▶ **WHAT TO DO**
Below is a listing; reproduce each line of it exactly.

▶ **DATASET EXTRACT**
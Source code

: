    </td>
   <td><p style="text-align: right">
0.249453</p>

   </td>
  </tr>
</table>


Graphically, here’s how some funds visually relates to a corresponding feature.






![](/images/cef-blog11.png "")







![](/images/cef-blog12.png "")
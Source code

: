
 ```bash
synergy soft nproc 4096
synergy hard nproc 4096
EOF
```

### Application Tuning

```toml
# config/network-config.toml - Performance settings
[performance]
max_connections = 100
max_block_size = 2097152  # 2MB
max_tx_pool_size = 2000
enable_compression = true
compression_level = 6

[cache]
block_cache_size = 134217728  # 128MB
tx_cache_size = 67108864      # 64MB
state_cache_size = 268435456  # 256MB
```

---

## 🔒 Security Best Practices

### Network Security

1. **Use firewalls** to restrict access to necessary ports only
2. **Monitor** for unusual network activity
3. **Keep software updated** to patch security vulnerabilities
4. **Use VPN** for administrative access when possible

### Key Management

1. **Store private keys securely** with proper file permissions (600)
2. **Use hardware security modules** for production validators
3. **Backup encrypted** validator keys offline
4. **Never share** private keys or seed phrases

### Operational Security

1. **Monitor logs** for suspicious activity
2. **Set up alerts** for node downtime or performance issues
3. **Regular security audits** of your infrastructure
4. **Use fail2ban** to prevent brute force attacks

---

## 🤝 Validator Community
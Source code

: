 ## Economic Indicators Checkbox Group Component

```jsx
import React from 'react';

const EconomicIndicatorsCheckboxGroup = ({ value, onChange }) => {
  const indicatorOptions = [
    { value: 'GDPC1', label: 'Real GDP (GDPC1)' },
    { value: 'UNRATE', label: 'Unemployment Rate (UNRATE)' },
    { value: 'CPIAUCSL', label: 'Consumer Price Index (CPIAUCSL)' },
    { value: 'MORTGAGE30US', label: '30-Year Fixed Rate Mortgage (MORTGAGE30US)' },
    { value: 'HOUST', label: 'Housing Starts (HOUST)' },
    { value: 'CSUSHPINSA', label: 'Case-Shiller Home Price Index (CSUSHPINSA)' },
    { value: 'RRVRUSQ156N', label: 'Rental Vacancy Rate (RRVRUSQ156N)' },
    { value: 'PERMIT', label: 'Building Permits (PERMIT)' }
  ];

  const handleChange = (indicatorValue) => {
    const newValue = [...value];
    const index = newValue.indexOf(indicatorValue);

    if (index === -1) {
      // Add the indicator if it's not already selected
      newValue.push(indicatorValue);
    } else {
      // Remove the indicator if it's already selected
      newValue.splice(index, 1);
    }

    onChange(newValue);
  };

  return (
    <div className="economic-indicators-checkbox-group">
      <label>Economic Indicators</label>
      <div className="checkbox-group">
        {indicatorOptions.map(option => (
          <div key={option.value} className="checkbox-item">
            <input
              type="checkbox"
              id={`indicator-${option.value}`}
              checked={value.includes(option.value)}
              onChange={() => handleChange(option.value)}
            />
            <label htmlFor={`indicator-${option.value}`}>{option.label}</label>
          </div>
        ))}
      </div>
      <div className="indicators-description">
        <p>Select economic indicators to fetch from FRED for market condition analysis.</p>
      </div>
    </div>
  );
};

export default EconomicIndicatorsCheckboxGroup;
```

▶ **COMPLETED EXERCISE**
Source code

:    </td>
   <td><p style="text-align: right">
0.249453</p>

   </td>
  </tr>
</table>


Graphically, here’s how some funds visually relates to a corresponding feature.






![](/images/cef-blog11.png "")







![](/images/cef-blog12.png "")
Source code

:
 ```bash
synergy soft nproc 4096
synergy hard nproc 4096
EOF
```

### Application Tuning

```toml
# config/network-config.toml - Performance settings
[performance]
max_connections = 100
max_block_size = 2097152  # 2MB
max_tx_pool_size = 2000
enable_compression = true
compression_level = 6

[cache]
block_cache_size = 134217728  # 128MB
tx_cache_size = 67108864      # 64MB
state_cache_size = 268435456  # 256MB
```

---

## 🔒 Security Best Practices

### Network Security

1. **Use firewalls** to restrict access to necessary ports only
2. **Monitor** for unusual network activity
3. **Keep software updated** to patch security vulnerabilities
4. **Use VPN** for administrative access when possible

### Key Management

1. **Store private keys securely** with proper file permissions (600)
2. **Use hardware security modules** for production validators
3. **Backup encrypted** validator keys offline
4. **Never share** private keys or seed phrases

### Operational Security

1. **Monitor logs** for suspicious activity
2. **Set up alerts** for node downtime or performance issues
3. **Regular security audits** of your infrastructure
4. **Use fail2ban** to prevent brute force attacks

---

## 🤝 Validator Community
Source code

: ## Economic Indicators Checkbox Group Component

```jsx
import React from 'react';

const EconomicIndicatorsCheckboxGroup = ({ value, onChange }) => {
  const indicatorOptions = [
    { value: 'GDPC1', label: 'Real GDP (GDPC1)' },
    { value: 'UNRATE', label: 'Unemployment Rate (UNRATE)' },
    { value: 'CPIAUCSL', label: 'Consumer Price Index (CPIAUCSL)' },
    { value: 'MORTGAGE30US', label: '30-Year Fixed Rate Mortgage (MORTGAGE30US)' },
    { value: 'HOUST', label: 'Housing Starts (HOUST)' },
    { value: 'CSUSHPINSA', label: 'Case-Shiller Home Price Index (CSUSHPINSA)' },
    { value: 'RRVRUSQ156N', label: 'Rental Vacancy Rate (RRVRUSQ156N)' },
    { value: 'PERMIT', label: 'Building Permits (PERMIT)' }
  ];

  const handleChange = (indicatorValue) => {
    const newValue = [...value];
    const index = newValue.indexOf(indicatorValue);

    if (index === -1) {
      // Add the indicator if it's not already selected
      newValue.push(indicatorValue);
    } else {
      // Remove the indicator if it's already selected
      newValue.splice(index, 1);
    }

    onChange(newValue);
  };

  return (
    <div className="economic-indicators-checkbox-group">
      <label>Economic Indicators</label>
      <div className="checkbox-group">
        {indicatorOptions.map(option => (
          <div key={option.value} className="checkbox-item">
            <input
              type="checkbox"
              id={`indicator-${option.value}`}
              checked={value.includes(option.value)}
              onChange={() => handleChange(option.value)}
            />
            <label htmlFor={`indicator-${option.value}`}>{option.label}</label>
          </div>
        ))}
      </div>
      <div className="indicators-description">
        <p>Select economic indicators to fetch from FRED for market condition analysis.</p>
      </div>
    </div>
  );
};

export default EconomicIndicatorsCheckboxGroup;
```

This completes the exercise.